Headline

Pesan Presiden ialah efisiensi dimulai dari level atas.

Akhiri Tabiat Inkonsisten

01/5/2020 05:00

LEMBAGA kesehatan dunia menegaskan pandemi virus korona jenis baru, covid-19, masih jauh dari kata selesai, termasuk di Indonesia yang diprediksi akan mengalami puncaknya pada pertengahan Mei ini.

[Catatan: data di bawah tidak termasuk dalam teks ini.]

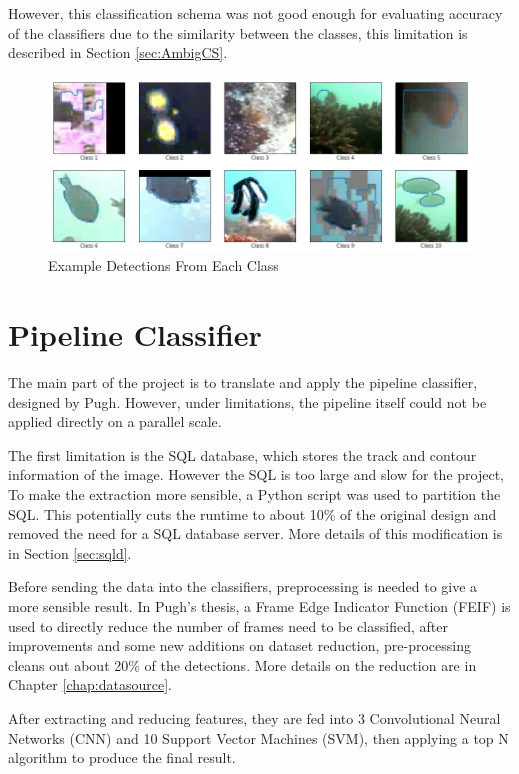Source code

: \documentclass[bsc,logo,twoside,fullspacing,parskip]{infthesis}
\begin{document}
However, this classification schema was not good enough for evaluating accuracy of the classifiers due to the similarity between the classes, this limitation is described in Section \ref{sec:AmbigCS}.

\begin{figure}
    \centering
    \includegraphics[scale=0.4]{graph/class_sample.png}
    \caption{Example Detections From Each Class}
    \label{fig:classes}
\end{figure}

\section{Pipeline Classifier}

The main part of the project is to translate and apply the pipeline classifier, designed by Pugh\cite{Pugh}. 
However, under limitations, the pipeline itself could not be applied directly on a parallel scale.

The first limitation is the SQL database, which stores the track and contour information of the image. 
However the SQL is too large and slow for the project, To make the extraction more sensible, a Python script was used to partition the SQL.
This potentially cuts the runtime to about 10\% of the original design and removed the need for a SQL database server. 
More details of this modification is in Section \ref{sec:sqld}.

Before sending the data into the classifiers, preprocessing is needed to give a more sensible result.
In Pugh's thesis\cite{Pugh}, a Frame Edge Indicator Function (FEIF) is used to directly reduce the number of frames need to be classified, after improvements and some new additions on dataset reduction, pre-processing cleans out about 20\% of the detections. More details on the reduction are in Chapter \ref{chap:datasource}.

After extracting and reducing features, they are fed into 3 Convolutional Neural Networks (CNN) and 10 Support Vector Machines (SVM), then applying a top N algorithm to produce the final result. 
\end{document}
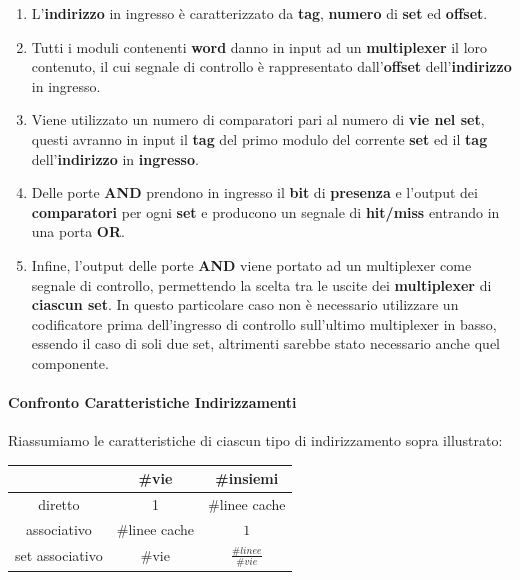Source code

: \documentclass{article}
\begin{document}
\begin{enumerate}
\begin{enumerate}
        \newpage
        
        \item L'\textbf{indirizzo} in ingresso è caratterizzato da \textbf{tag}, \textbf{numero} di \textbf{set} ed \textbf{offset}.
        \item Tutti i moduli contenenti \textbf{word} danno in input ad un \textbf{multiplexer} il loro contenuto, il cui segnale di controllo è rappresentato dall'\textbf{offset} dell'\textbf{indirizzo} in ingresso.
        \item Viene utilizzato un numero di comparatori pari al numero di \textbf{vie nel set}, questi avranno in input il \textbf{tag} del primo modulo del corrente \textbf{set} ed il \textbf{tag} dell'\textbf{indirizzo} in \textbf{ingresso}.
        \item Delle porte \textbf{AND} prendono in ingresso il \textbf{bit} di \textbf{presenza} e l'output dei \textbf{comparatori} per ogni \textbf{set} e producono un segnale di \textbf{hit/miss} entrando in una porta \textbf{OR}.
        \item Infine, l'output delle porte \textbf{AND} viene portato ad un multiplexer come segnale di controllo, permettendo la scelta tra le uscite dei \textbf{multiplexer} di \textbf{ciascun set}. In questo particolare caso non è necessario utilizzare un codificatore prima dell'ingresso di controllo sull'ultimo multiplexer in basso, essendo il caso di soli due set, altrimenti sarebbe stato necessario anche quel componente.
    \end{enumerate}
    
\end{enumerate}

\vspace*{15px}

\paragraph{Confronto Caratteristiche Indirizzamenti} Riassumiamo le caratteristiche di ciascun tipo di indirizzamento sopra illustrato:

\vspace*{20px}

\begin{center}
\begin{tabular}{ |c|c c| } %
 \hline
  & \#vie & \#insiemi \\ 
 \hline
 diretto & 1 & \#linee cache \\ 
 associativo & \#linee cache & $1$ \\
 set associativo & \#vie & $\frac{\#linee}{\#vie}$ \\
 \hline
\end{tabular}
\end{center}
\end{document}
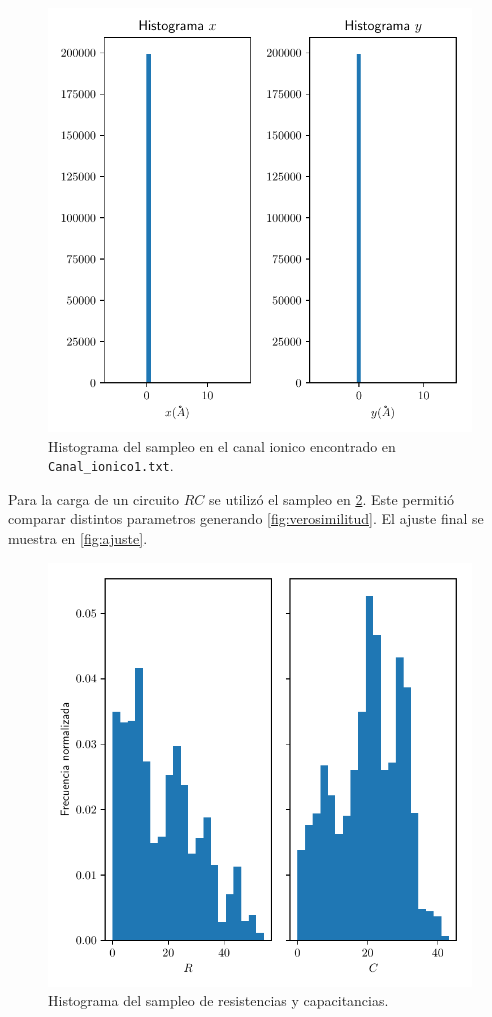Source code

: \documentclass[a4paper]{article}
\begin{document}
	\begin{figure}
		\includegraphics{histograma_2.pdf}
		\caption{Histograma del sampleo en el canal ionico encontrado en \texttt{Canal\_ionico1.txt}.}
		\label{fig:hist2}
	\end{figure}

Para la carga de un circuito $RC$ se utiliz\'o el sampleo en \ref{fig:hist3}. Este permiti\'o comparar distintos parametros generando \ref{fig:verosimilitud}. El ajuste final se muestra en \ref{fig:ajuste}.

	\begin{figure}
		\includegraphics{histograma_3.pdf}
		\caption{Histograma del sampleo de resistencias y capacitancias.}
		\label{fig:hist3}
	\end{figure}
\end{document}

Gugus Tugas Percepatan Penanganan Covid-19 memprediksi covid-19 akan mengalami penurunan pada Juni. Tentu dengan catatan pemerintah sukses melakukan upaya pelacakan yang masif dan isolasi yang ketat.

Untuk itulah, semua pemangku negeri ini wajib hukumnya untuk merespons dengan upaya lebih masif dalam menerapkan pembatasan sosial berskala besar (PSBB).

Dalam menghadapi puncak pandemi ini, jelas dibutuhkan intervensi pemerintah yang lebih besar dan kedisiplinan warga.

Semakin kuat intervensi yang dilakukan pemerintah dan semakin tinggi kedisiplinan warga dalam menjalankan protokol kesehatan, prediksi itu mungkin terwujud.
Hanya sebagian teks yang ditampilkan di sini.